The real cost of pipeline obstruction to New York and New England is becoming ever more clear in natural gas spot prices as compared to the Midwest.
It gets more clear ever day; pipeline obstruction is imposing an extraordinarily heavy cost of the middle class residents of New York and New England. The crisis is coming, as I noted here the other day, but the pain is already here. One only needs to look at daily spot prices for natural gas during this cold January. Northeasterners are paying four and five times what they need to pay as a result of pipeline obstruction.
NGI Data puts out daily natural gas price information and graphs it by location. The graphs coming out with respect to New York and New England look like the world’s greatest roller-coaster or, perhaps more accurately, the landscape silhouette of some distant moon with rapidly raising mountain peaks. They provide a whole new definition of volatile.
Take, for example, these three average hub prices in the Northeast as of this morning:
Transco Zone 6 (New York): $19
Algonquin Citygate (New England): $14
Northeast Regional Average: $14
Now, compare these prices to Midwest gas prices, where it’s also cold:
Chicago Citygate: $3.50
Michigan Consolidated: $3.50
Midwest Regional Average: $3.50
Northeast gas prices are four and five times those in the equally cold Midwest.
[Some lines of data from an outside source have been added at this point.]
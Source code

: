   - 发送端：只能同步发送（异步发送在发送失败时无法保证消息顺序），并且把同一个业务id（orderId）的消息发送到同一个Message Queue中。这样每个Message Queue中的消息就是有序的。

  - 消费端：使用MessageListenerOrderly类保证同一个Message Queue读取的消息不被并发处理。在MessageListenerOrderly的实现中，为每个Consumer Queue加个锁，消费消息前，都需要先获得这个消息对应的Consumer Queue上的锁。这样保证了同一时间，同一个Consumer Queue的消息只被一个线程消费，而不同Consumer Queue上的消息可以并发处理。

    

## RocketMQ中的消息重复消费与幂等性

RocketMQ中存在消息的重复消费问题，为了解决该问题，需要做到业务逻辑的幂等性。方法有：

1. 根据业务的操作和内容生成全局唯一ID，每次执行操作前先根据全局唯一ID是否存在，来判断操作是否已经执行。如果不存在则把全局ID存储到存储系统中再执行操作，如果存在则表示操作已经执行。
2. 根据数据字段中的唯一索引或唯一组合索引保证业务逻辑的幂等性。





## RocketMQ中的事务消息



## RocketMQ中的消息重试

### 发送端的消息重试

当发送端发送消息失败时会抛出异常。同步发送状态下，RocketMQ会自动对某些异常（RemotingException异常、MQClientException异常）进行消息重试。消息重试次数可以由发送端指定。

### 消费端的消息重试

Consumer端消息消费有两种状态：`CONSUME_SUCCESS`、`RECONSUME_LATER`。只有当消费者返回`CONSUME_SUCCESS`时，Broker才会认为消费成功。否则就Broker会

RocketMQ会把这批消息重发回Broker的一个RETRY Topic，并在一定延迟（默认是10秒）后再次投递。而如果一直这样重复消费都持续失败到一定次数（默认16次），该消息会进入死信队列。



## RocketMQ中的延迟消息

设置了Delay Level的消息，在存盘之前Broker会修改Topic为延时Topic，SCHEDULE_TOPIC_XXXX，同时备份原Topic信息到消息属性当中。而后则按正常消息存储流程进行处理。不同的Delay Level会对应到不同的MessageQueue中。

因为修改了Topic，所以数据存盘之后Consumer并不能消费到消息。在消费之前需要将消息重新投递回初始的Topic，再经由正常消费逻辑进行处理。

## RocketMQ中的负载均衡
The difference is the pipeline infrastructure the Northeast lacks to get plentiful Marcellus and Utica Shale gas to Northeast markets that desperately need it. When demand is high and supply is constricted by pipeline obstruction, the result is inevitable. Natural gas and electric prices go up dramatically and utility costs have to eventually be reimbursed by ratepayers.
It’s a huge unnecessary tax being imposed on the middle class in the name of green political correctness and making wilderness playgrounds by a gentry class that never feels the pain. More than that, it’s a huge disincentive to economic development and job creation, creating a vicious cycle of decline with ever fewer people with ever less money to pay ever higher bills. Yet, natural gas achieves the biggest reductions in emissions with the greatest economic efficiency.
What’s the matter with New York and New England, anyway?